§ **Problem statement**: Retype, exactly as they appear below, the lines between the line holding "- **Audit trails" and the line holding "- **Backward compatibility**", both ends included.

Dataset entries:

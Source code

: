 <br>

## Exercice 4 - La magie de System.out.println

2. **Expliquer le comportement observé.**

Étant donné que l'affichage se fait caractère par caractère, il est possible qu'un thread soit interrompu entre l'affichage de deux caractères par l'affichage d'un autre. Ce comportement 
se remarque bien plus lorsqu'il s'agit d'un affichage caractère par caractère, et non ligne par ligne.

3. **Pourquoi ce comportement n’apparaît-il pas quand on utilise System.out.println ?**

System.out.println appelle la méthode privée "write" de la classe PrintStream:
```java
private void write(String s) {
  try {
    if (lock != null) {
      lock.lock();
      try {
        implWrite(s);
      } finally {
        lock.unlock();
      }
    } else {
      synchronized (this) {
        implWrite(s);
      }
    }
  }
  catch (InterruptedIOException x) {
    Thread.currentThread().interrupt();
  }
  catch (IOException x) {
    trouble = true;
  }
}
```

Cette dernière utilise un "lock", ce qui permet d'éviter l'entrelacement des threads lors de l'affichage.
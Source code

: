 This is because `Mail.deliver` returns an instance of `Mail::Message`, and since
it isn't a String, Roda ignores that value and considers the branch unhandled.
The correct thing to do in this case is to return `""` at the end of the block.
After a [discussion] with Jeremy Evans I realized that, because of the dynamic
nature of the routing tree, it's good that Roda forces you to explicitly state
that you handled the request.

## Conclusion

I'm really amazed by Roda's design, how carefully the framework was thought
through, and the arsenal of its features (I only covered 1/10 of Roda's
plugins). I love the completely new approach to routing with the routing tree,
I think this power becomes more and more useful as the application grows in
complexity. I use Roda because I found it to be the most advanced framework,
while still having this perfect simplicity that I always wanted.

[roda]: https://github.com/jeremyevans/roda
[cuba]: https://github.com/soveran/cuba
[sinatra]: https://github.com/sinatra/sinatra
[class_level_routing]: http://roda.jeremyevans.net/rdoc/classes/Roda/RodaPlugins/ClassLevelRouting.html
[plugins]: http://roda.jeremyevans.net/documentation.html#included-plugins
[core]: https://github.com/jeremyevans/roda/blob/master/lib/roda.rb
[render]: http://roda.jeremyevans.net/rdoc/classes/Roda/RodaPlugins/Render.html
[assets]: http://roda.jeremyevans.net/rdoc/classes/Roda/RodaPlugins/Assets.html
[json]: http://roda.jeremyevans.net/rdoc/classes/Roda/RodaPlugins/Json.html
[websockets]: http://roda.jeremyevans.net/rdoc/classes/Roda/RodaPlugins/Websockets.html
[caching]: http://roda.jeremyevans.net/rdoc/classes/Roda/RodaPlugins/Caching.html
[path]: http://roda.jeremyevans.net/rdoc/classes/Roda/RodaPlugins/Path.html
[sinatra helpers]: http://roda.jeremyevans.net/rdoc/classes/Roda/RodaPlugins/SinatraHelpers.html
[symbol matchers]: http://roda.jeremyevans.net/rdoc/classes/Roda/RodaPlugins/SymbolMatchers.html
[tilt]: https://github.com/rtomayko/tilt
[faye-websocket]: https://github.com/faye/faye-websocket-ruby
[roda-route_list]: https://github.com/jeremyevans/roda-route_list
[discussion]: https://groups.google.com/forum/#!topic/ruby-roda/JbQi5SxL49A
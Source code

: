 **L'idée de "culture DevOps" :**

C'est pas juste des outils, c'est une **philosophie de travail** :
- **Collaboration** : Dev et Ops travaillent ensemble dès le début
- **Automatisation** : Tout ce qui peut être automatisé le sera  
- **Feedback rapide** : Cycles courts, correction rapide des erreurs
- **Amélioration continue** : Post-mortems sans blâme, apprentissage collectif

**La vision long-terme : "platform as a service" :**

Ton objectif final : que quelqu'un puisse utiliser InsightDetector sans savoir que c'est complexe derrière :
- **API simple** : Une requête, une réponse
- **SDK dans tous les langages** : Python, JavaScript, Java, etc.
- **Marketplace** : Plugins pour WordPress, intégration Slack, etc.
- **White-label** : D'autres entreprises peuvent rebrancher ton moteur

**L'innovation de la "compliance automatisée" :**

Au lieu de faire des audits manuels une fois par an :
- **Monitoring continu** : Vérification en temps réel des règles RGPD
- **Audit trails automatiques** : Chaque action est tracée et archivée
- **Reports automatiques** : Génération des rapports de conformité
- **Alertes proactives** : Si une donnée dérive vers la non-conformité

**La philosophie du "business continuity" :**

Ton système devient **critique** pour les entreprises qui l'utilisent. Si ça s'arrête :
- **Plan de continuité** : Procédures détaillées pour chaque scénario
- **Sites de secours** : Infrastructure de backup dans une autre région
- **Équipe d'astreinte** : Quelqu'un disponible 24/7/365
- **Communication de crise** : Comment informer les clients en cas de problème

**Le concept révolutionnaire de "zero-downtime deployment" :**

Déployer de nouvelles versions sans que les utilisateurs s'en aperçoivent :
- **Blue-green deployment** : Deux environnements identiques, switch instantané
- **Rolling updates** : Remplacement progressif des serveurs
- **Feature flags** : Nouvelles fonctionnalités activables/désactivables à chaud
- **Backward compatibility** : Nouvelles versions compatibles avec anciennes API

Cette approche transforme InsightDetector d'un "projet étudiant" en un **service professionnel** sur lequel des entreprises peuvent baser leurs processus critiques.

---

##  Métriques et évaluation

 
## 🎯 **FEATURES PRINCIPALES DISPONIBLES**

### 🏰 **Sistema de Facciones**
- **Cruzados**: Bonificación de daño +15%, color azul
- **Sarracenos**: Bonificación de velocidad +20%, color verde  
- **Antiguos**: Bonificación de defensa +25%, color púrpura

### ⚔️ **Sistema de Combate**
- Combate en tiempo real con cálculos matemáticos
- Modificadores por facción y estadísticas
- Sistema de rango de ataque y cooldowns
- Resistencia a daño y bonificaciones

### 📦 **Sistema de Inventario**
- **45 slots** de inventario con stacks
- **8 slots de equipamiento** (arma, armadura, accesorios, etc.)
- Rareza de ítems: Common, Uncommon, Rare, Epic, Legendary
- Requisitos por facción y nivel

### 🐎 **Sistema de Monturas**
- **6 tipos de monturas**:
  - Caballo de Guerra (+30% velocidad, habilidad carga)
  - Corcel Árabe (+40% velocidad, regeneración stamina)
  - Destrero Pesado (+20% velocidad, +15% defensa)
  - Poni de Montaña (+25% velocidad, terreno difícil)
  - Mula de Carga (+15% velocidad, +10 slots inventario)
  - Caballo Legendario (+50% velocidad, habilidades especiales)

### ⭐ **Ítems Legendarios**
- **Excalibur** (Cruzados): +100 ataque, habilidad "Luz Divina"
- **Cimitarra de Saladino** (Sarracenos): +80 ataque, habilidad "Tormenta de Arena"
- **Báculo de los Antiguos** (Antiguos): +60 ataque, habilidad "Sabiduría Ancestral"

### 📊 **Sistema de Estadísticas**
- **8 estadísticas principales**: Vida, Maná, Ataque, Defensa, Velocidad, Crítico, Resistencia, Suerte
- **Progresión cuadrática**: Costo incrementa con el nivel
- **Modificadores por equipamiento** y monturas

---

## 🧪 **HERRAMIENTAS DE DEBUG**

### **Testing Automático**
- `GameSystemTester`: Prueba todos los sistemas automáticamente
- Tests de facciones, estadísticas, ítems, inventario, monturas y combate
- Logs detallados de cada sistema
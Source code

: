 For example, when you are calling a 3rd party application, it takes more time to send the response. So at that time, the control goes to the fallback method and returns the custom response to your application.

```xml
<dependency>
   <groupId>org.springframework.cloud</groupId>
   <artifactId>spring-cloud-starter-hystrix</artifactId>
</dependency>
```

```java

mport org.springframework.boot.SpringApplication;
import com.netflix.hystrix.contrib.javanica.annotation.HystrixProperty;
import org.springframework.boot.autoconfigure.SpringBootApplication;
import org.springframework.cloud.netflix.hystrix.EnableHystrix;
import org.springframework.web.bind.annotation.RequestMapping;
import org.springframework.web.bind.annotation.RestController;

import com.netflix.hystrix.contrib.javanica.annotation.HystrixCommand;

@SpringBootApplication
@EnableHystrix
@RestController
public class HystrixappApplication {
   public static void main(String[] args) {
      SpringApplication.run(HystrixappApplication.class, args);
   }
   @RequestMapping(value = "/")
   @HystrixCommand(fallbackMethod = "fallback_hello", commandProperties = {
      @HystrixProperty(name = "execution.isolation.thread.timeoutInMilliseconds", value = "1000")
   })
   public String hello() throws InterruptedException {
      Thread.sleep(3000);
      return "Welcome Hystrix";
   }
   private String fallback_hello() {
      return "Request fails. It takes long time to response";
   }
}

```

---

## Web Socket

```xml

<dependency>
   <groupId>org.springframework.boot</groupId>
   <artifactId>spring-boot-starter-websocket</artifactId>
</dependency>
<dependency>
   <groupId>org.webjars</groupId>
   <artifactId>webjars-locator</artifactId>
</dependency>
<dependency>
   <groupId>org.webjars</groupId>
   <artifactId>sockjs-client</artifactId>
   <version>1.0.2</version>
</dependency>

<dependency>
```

§ **Solution to this exercise**:
- **Audit trails automatiques** : Chaque action est tracée et archivée
- **Reports automatiques** : Génération des rapports de conformité
- **Alertes proactives** : Si une donnée dérive vers la non-conformité

**La philosophie du "business continuity" :**

Ton système devient **critique** pour les entreprises qui l'utilisent. Si ça s'arrête :
- **Plan de continuité** : Procédures détaillées pour chaque scénario
- **Sites de secours** : Infrastructure de backup dans une autre région
- **Équipe d'astreinte** : Quelqu'un disponible 24/7/365
- **Communication de crise** : Comment informer les clients en cas de problème

**Le concept révolutionnaire de "zero-downtime deployment" :**

Déployer de nouvelles versions sans que les utilisateurs s'en aperçoivent :
- **Blue-green deployment** : Deux environnements identiques, switch instantané
- **Rolling updates** : Remplacement progressif des serveurs
- **Feature flags** : Nouvelles fonctionnalités activables/désactivables à chaud
- **Backward compatibility** : Nouvelles versions compatibles avec anciennes API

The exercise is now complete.